• _WHAT IS EXPECTED_:
First find the line with "estimating $\bstheta$ in regions" in the entries below, then set down exactly every line through the line with "the prior. We", that line included.

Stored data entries
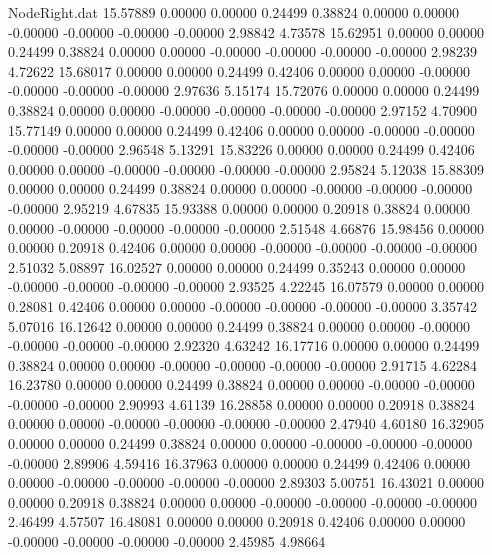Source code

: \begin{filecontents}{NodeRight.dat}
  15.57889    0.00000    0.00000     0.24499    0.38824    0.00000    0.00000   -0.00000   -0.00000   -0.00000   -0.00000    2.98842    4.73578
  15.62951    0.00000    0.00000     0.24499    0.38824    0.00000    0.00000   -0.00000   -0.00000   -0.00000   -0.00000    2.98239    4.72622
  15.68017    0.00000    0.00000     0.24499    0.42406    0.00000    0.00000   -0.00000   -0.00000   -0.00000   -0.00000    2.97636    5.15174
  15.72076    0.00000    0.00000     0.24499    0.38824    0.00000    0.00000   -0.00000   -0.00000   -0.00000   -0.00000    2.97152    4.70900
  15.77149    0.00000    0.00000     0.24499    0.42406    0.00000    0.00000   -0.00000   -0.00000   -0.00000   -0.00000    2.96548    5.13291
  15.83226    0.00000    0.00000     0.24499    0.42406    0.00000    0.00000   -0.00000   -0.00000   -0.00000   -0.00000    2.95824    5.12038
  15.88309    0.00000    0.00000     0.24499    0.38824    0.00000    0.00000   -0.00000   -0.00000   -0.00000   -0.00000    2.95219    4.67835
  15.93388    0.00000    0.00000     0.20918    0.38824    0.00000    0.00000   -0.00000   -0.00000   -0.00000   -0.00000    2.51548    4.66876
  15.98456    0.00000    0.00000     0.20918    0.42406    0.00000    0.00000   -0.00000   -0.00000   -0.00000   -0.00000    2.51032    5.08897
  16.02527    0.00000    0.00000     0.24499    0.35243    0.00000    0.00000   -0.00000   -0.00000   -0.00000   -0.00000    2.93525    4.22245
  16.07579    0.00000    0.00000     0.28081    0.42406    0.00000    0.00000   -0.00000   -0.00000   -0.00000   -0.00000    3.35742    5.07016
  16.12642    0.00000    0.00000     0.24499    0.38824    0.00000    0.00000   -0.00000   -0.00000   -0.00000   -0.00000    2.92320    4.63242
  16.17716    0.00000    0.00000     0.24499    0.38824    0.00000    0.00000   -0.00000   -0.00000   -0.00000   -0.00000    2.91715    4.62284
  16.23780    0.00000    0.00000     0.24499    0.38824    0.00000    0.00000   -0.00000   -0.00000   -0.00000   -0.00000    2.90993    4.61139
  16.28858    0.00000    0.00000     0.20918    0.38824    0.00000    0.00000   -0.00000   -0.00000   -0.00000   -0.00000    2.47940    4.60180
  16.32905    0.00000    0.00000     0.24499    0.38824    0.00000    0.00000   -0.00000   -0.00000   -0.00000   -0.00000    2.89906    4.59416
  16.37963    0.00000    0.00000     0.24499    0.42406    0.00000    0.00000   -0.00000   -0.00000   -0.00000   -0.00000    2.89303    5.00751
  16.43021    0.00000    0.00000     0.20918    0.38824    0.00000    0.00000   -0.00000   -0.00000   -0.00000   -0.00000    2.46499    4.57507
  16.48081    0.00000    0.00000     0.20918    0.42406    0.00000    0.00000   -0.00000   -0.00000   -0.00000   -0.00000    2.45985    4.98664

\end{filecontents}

...

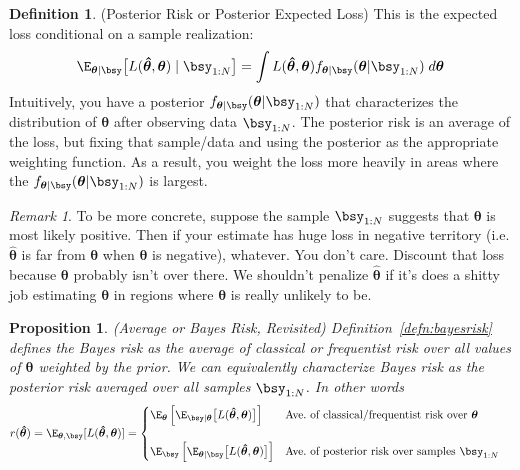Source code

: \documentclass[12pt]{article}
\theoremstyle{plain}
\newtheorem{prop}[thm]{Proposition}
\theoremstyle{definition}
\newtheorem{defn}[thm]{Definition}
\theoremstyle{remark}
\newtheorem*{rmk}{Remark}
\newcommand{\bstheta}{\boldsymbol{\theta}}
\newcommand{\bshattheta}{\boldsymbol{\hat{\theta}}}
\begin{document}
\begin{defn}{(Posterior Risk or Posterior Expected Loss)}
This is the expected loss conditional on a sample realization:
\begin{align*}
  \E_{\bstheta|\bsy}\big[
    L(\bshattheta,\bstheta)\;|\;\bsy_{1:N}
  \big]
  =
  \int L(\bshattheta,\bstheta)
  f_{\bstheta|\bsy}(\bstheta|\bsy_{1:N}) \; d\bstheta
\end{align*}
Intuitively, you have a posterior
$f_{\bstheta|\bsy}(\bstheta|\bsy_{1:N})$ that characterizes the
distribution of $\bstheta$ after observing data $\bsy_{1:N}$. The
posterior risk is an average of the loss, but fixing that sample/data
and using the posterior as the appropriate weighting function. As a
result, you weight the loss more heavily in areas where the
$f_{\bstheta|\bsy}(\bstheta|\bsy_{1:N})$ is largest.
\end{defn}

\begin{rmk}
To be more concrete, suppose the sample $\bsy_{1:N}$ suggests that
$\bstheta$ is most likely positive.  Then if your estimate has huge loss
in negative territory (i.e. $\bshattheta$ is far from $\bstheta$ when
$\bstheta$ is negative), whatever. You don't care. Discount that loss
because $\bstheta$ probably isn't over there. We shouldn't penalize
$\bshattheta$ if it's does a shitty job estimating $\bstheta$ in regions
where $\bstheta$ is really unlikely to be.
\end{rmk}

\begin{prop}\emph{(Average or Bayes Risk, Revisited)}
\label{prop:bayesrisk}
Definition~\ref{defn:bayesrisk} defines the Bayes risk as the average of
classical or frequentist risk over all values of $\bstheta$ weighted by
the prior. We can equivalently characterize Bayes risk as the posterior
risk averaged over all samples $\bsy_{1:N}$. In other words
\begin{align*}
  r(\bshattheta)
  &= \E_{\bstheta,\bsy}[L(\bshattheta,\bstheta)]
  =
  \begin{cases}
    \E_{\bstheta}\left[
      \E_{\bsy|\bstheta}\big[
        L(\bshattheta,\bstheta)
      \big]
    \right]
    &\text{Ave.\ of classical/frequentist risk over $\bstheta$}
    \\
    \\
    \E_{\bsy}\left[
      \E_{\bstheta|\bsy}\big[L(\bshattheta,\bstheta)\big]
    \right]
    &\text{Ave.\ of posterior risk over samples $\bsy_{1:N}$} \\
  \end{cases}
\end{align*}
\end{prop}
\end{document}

--

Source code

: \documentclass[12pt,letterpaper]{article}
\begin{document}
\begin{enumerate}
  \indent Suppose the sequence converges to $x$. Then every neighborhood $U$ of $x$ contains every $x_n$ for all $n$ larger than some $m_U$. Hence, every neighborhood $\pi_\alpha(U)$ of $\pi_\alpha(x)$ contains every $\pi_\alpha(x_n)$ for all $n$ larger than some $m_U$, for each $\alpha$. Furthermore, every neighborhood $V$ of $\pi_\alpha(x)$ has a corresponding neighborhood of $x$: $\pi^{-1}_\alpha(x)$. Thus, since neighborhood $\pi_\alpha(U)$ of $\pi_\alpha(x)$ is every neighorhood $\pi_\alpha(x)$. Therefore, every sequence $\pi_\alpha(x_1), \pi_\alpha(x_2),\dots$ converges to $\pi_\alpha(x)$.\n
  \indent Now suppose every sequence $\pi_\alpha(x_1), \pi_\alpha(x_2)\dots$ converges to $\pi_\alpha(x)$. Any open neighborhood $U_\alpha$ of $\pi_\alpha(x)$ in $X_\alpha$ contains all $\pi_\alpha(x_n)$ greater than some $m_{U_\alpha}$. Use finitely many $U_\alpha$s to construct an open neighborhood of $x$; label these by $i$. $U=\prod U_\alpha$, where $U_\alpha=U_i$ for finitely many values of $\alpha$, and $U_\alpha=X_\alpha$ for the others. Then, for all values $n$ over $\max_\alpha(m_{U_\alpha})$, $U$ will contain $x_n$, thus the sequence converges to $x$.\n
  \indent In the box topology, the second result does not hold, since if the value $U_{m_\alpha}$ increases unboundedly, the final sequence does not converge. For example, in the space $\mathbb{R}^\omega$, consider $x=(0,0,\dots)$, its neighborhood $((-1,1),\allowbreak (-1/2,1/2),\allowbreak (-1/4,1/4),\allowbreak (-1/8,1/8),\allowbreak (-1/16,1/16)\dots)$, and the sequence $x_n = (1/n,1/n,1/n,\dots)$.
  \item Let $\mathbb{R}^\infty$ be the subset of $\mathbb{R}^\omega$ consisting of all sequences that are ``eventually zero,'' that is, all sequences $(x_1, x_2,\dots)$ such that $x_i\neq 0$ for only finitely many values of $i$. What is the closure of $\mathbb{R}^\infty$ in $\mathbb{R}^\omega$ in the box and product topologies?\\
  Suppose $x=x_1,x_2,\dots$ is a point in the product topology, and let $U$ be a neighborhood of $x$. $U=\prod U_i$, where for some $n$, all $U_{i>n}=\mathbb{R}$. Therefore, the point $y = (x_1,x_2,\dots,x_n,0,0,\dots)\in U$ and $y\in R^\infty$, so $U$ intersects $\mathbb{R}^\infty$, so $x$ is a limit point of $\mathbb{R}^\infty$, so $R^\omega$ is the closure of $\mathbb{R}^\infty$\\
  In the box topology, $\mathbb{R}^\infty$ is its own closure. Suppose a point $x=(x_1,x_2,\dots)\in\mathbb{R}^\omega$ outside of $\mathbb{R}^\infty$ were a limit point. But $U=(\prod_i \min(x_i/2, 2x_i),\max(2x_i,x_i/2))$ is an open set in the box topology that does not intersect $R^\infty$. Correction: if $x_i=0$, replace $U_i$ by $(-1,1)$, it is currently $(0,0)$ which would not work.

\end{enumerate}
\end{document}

• _SOLUTION FOR THIS PROBLEM_:
$\bshattheta$ if it's does a shitty job estimating $\bstheta$ in regions
where $\bstheta$ is really unlikely to be.
\end{rmk}

\begin{prop}\emph{(Average or Bayes Risk, Revisited)}
\label{prop:bayesrisk}
Definition~\ref{defn:bayesrisk} defines the Bayes risk as the average of
classical or frequentist risk over all values of $\bstheta$ weighted by
the prior. We can equivalently characterize Bayes risk as the posterior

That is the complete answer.